CASE NUMBER: LCC 105/2008

Date of Hearing: 5 May 2009

Decided on : 17 June 2009

In the matter between:

ROCK FARM (PTY) LTD APPLICANT

versus

ERIC NKOSI RESPONDENTS

And

SIX OTHERS

______________________________________________________________________________

JUDGEMENT


MIA AJ:

CARESLE AJ:


[1] The applicant requests an order evicting the Respondents from Rock Farm registration no. 1966/01330/07 of Portion 29 of the Farm Nooitgedacht 471 JQ. The applicant seeks the eviction of the Respondents and all who occupy the premises under them in terms of section 11 of the Extension of Security of Tenure Act 1997 (ESTA) ( hereafter ESTA) and alleges in its founding affidavit that the parties were all dismissed by the Applicant for “disciplinary reasons”.


[2] The applicant conducts chicken farming operations on the property which is owned by the Sanders Family Trust (hereafter “the Trust"). Two of the trustees are also directors of the applicant. A deed of transfer dated 9 January 1998 in terms of which the property was transferred into the names of the trustees of the said trust is appended to the applicant’s founding affidavit. Applicant indicates in the founding affidavit that it leases the portion of the property on which it conducts the chicken farming operations from “the Trust”. There is no written lease agreement detailing the terms of the lease agreement.
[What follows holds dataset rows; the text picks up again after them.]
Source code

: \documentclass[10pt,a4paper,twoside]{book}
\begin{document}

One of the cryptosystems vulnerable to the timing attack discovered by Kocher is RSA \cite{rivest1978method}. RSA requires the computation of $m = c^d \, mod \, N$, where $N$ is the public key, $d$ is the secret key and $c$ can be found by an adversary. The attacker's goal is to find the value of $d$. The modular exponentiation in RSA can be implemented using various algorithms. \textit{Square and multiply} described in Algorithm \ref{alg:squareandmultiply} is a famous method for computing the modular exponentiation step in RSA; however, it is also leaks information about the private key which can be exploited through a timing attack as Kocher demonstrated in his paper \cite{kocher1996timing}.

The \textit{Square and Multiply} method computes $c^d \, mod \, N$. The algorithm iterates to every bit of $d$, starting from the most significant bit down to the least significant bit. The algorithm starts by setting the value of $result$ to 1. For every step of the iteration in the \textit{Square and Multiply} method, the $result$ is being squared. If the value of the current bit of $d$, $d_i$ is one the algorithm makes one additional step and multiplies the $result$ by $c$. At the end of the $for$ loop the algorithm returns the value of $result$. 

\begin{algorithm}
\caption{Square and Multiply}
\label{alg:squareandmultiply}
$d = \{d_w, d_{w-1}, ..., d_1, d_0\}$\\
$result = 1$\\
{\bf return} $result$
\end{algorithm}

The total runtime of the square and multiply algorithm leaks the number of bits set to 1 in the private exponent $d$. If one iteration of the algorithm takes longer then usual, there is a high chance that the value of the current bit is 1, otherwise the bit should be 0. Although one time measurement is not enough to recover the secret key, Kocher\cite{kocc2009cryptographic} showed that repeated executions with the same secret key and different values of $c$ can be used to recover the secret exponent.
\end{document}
[3] The seven Respondents in this matter all live on the farm. They are:

Solomon Maleka and dependants second respondent

Amos Kandibile third respondent

Jeremiah Mmolawa and dependants fourth respondent

Nicholas Mmolawa fifth respondent

Mokgethi Reuben Radifeisi sixth respondent

Joseph Motshwane seventh respondent


[4] The third to seventh respondents occupied the premises on the property since February 1997 and the remainder of the respondents began to occupy the property after this date. The exact dates are not specified.


[5] The applicant employed the respondents on the farm at various times with the earliest employment contract with seventh respondent Mr. Joseph Motshwane commencing in October 1985 and the latest contract of the third respondent, Amos Kandibile commencing in June 2006. Individual contracts of employment with the respondents were signed only in 1999 and all existing employees were required to sign the contract, a copy of which is attached to the applicant’s founding affidavit.
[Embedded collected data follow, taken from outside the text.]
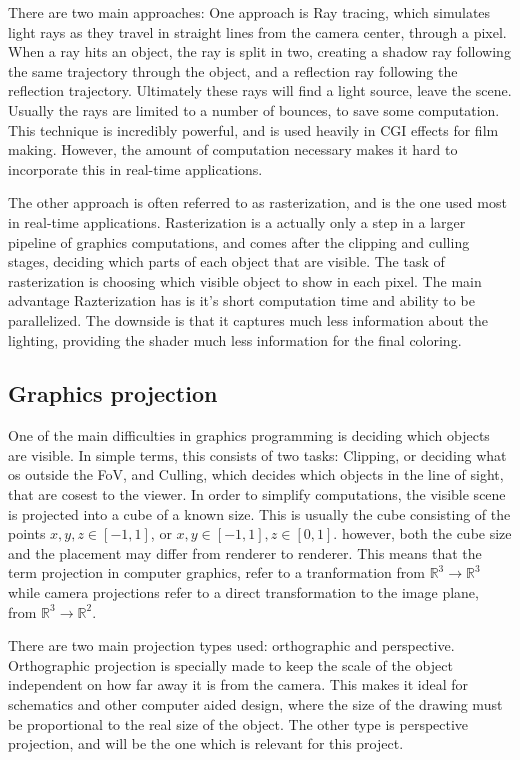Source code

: There are two main approaches: One approach is Ray tracing, which simulates light rays as they travel in straight lines from the camera center, through a pixel. When a ray hits an object, the ray is split in two, creating a shadow ray following the same trajectory through the object, and a reflection ray following the reflection trajectory. Ultimately these rays will find a light source, leave the scene. Usually the rays are limited to a number of bounces, to save some computation. This technique is incredibly powerful, and is used heavily in CGI effects for film making. However, the amount of computation necessary makes it hard to incorporate this in real-time applications.

The other approach is often referred to as rasterization, and is the one used most in real-time applications. Rasterization is a actually only a step in a larger pipeline of graphics computations, and comes after the clipping and culling stages, deciding which parts of each object that are visible. The task of rasterization is choosing which visible object to show in each pixel. The main advantage Razterization has is it's short computation time and ability to be parallelized. The downside is that it captures much less information about the lighting, providing the shader much less information for the final coloring.

\subsection{Graphics projection}

One of the main difficulties in graphics programming is deciding which objects are visible. In simple terms, this consists of two tasks: Clipping, or deciding what os outside the FoV, and Culling, which decides which objects in the line of sight, that are cosest to the viewer. In order to simplify computations, the visible scene is projected into a cube of a known size. This is usually the cube consisting of the points $x, y, z \in [-1,1]$, or $x,y \in [-1,1], z \in [0,1]$. however, both the cube size and the placement may differ from renderer to renderer. This means that the term projection in computer graphics, refer to a tranformation from $\mathbb{R}^3 \rightarrow \mathbb{R}^3$ while camera projections refer to a direct transformation to the image plane, from $\mathbb{R}^3 \rightarrow \mathbb{R}^2$.

There are two main projection types used: orthographic and perspective. Orthographic projection is specially made to keep the scale of the object independent on how far away it is from the camera. This makes it ideal for schematics and other computer aided design, where the size of the drawing must be proportional to the real size of the object. The other type is perspective projection, and will be the one which is relevant for this project.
[6] Section 11 of ”ESTA”, reads as follows:

[doja62y1997s11 ] 11     Order for eviction of person who becomes occupier after 4 February 1997

(1) If it was an express, material and fair term of the consent granted to an occupier to reside on the land in question, that the consent would terminate upon a fixed or determinable date, a court may on termination of such consent by effluxion of time grant an order for eviction of any person who became an occupier of the land in question after 4 February 1997, if it is just and equitable to do so.

[Sub-s. (1) substituted by s. 25 (a) of Act 61 of 1998.]


(2) In circumstances other than those contemplated in subsection (1), a court may grant an order for eviction in respect of any person who became an occupier after 4 February 1997 if it is of the opinion that it is just and equitable to do so.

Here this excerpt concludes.